He clenched his jaw and put as much strength as he could into his legs. They parted more than they had earlier. His head was still pointed down, but he was glad his legs were moving, at least. He had wanted to point his legs down so that he could raise his neck, but as he tried to move one more time, all his balance was thrown off, sending him flying towards the cliff even faster. He stretched his hands and legs out towards the cliff. He would hit it, any time now.
“Stop!” he screamed inwardly in desperation.
Piles of brownish red rocks were stacked like blankets, with smaller fragments filling in the gaps, hiding like hatchlings waiting for their mother. A fracture at the edge of the cliff stretched down, becoming wider and wider as it went until it formed a gap large enough to fit a boulder, though only the wind passed through. Looking closer, there was also a small bunch of weeds growing near the opening of the gap, and the leaves bowed to the wind every time it came.
Right next to this gap was a grayish rock, with a black stain that ran through it like a scar. But it wasn’t a stain at all. Rather, it was the inside of the rock itself, having been exposed and polished by drops of water that had flowed over it throughout the years. Its black center made the outer layer of the rock seem even whiter than it was.
The western wind passed over the face of the cliff, leaving behind marks wherever it touched. Small gaps and fractures that would otherwise be unnoticeable grew with the passage of time, and the great face of the cliff was now weathered and covered in deep wrinkles.
And as he watched these wrinkles, a light sparked inside Lucid’s eyes, and he remembered.
This wasn’t the first time something like this had happened. He had experienced this once before, in the marshes, even though he hadn’t noticed back then. It had happened much too quickly for him to realize.
And it had happened again just yesterday, in the cave, but he had once again failed to notice what he was experiencing. All he knew was that his head felt like it was shattering into pieces, and that a considerable amount of time had passed while he was experiencing this phenomenon. He knew, purely on instinct, that the longer this phenomenon lasted, the worse the repercussions were for him. He had to put an end to this as soon as he could.
Everything had stopped, including himself. Even his eyes had stopped moving, to the point that he couldn’t look at anything other than what was immediately in front of him. He couldn’t hear anything. Or could he? He thought he heard something, but he didn’t know what. At the moment, all he could do was to think.
He needed to escape this strange phenomenon, but he also needed to use this moment to his advantage to get out of the dangerous situation he had been in before.

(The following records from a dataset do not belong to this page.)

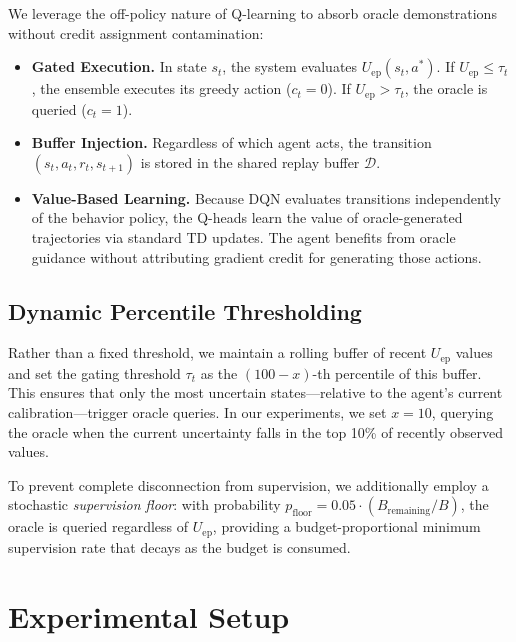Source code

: \documentclass[11pt, a4paper]{article}
\begin{document}
We leverage the off-policy nature of Q-learning to absorb oracle demonstrations without credit assignment contamination:
\begin{itemize}[leftmargin=*]
    \item \textbf{Gated Execution.} In state $s_t$, the system evaluates $U_{\mathrm{ep}}(s_t, a^*)$. If $U_{\mathrm{ep}} \leq \tau_t$, the ensemble executes its greedy action ($c_t = 0$). If $U_{\mathrm{ep}} > \tau_t$, the oracle is queried ($c_t = 1$).
    \item \textbf{Buffer Injection.} Regardless of which agent acts, the transition $(s_t, a_t, r_t, s_{t+1})$ is stored in the shared replay buffer $\mathcal{D}$.
    \item \textbf{Value-Based Learning.} Because DQN evaluates transitions independently of the behavior policy, the Q-heads learn the value of oracle-generated trajectories via standard TD updates. The agent benefits from oracle guidance without attributing gradient credit for generating those actions.
\end{itemize}

\subsection{Dynamic Percentile Thresholding}

Rather than a fixed threshold, we maintain a rolling buffer of recent $U_{\mathrm{ep}}$ values and set the gating threshold $\tau_t$ as the $(100 - x)$-th percentile of this buffer. This ensures that only the most uncertain states---relative to the agent's current calibration---trigger oracle queries. In our experiments, we set $x = 10$, querying the oracle when the current uncertainty falls in the top 10\% of recently observed values.

To prevent complete disconnection from supervision, we additionally employ a stochastic \textit{supervision floor}: with probability $p_{\mathrm{floor}} = 0.05 \cdot (B_{\mathrm{remaining}} / B)$, the oracle is queried regardless of $U_{\mathrm{ep}}$, providing a budget-proportional minimum supervision rate that decays as the budget is consumed.


\section{Experimental Setup}
\label{sec:setup}
\end{document}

There had been two issues during his fall. One was that he hadn’t been able to control his body, and the other was the coefficient of friction, or in this case, air resistance. Drag. He had applied magic on his whole body, but the value he had assigned to the air resistance had apparently not been enough. He needed to think of a higher value. The air resistance needed to be greater than it currently was.
Luckily, when he became aware of the strange phenomenon, he had also remembered his games in the dark space he had been stuck in. Right now, he needed to come up with the greatest number he could think of and break through that limit. It was the same thing he had done in the dark space, but this time, he had realized the problem and come up with a solution much more quickly. Lucid quickly began to think about numbers.
Moments after, Lucid’s eyes began to glow. He stretched his legs out, and as soon as his feet touched the surface of the cliff, he kicked with all the strength he could muster. His body was pushed away, and he floated away into the distance. Though he had kicked as hard as he could, he moved ever so slowly, as if he were underwater.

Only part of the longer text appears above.